CAUTION: Kind Bulldozer on Duty

I recently did an Insights profile and learned that my natural energy is deeply supportive, thoughtful, and people-focused, which is a beautiful way of saying I care about your growth right up until the moment the deadline starts smoking.

Which, honestly, checks out. Apparently, my default setting is kind, collaborative, and very invested in helping people do their best work. Lovely. Noble. Very reassuring to the public.

But in practice, that does not mean I float through meetings sprinkling encouragement like workplace parsley. It means I want people to feel heard, supported, and set up to succeed… while also wanting us to leave with a decision, an owner, and fewer loose thoughts wandering around unsupervised. And my career map explains that a lot.

I’ve spent years in learning, organizational effectiveness, HR, coaching, instructional design, and project work, which is really time spent watching what happens when goals are fuzzy, ownership is vague, and everyone hopes the problem will die of neglect.

So yes, I care about people. Deeply.

I also care whether the process makes sense, whether the goal is clear, and whether “let’s circle back” is being used as a next step or a witness protection program for accountability.

What I’ve realized is that leadership did not make me less kind. It just made my kindness more specific.

When I’m contributing, I’m thoughtful, encouraging, curious, and probably trying to make sure no one gets steamrolled by the loudest person with an axe to grind.
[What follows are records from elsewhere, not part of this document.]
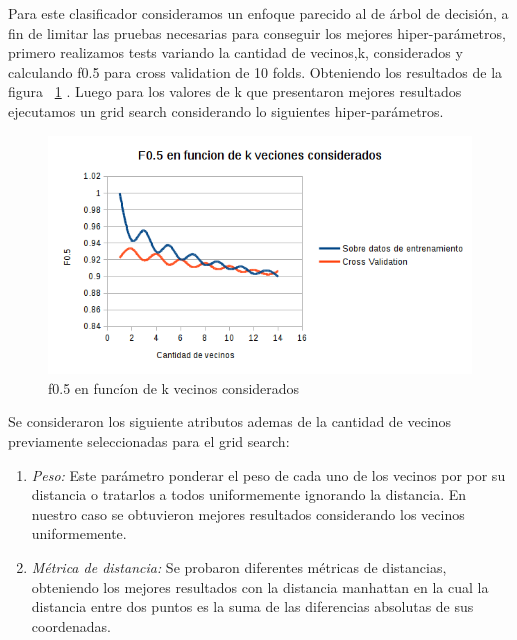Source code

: Para este clasificador consideramos un enfoque parecido al de árbol de decisión, a fin de limitar las pruebas necesarias para conseguir los mejores hiper-parámetros, primero realizamos tests variando la cantidad de vecinos,k, considerados y calculando f0.5 para cross validation de 10 folds. Obteniendo los resultados de la figura ~\ref{fig:knn_f05_en_funcion_vecinos} .
Luego para los valores de k que presentaron mejores resultados ejecutamos un grid search considerando lo siguientes hiper-parámetros. 
\begin{figure}[H]
    \centering
        \includegraphics[width=\textwidth]{plots/knn_f05_en_funcion_vecinos.png}
        \caption{f0.5 en funcíon de k vecinos considerados}
        \label{fig:knn_f05_en_funcion_vecinos}
\end{figure}
    Se consideraron los siguiente atributos ademas de la cantidad de vecinos previamente seleccionadas para el grid search:
 \begin{enumerate}
\item \textit{Peso:} Este parámetro ponderar el peso de cada uno de los vecinos por por su distancia o tratarlos a todos uniformemente ignorando la distancia. En nuestro caso se obtuvieron mejores resultados considerando los vecinos uniformemente.  
\item \textit{Métrica de distancia:} Se probaron diferentes métricas de distancias, obteniendo los mejores resultados con la distancia manhattan en la cual la distancia entre dos puntos es la suma de las diferencias absolutas de sus coordenadas.
\end{enumerate}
When I’m leading, though, my Green (Supporter) energy calls in backup. That’s where the Red (Director) energy shows up not as a villain, more like a bulldozer. But while I’m NOT HERE TO FLATTEN PEOPLE. I am increasingly willing to flatten confusion, drift, fake alignment, and any meeting trying to end without action items.

There is, of course, a downside to being naturally supportive. The workplace sees that and thinks, excellent, she will absorb the awkwardness, translate the chaos, carry the emotional weight, and probably fix the document. And for a long time, I was very good at confusing “I can help” with “I guess this is mine now.”

That part has needed some work (and still does). Because kind does not mean passive and supportive does not mean permissive. Also, for the cynics in the back, people-centered leadership is not the absence of standards.

So yes, I am absolutely people focused. I just happen to believe that one of the kindest things a leader can do is create clarity before confusion starts billing overtime.

Have you ever noticed a trait that gets sharper, stranger, or more useful when you’re the one leading?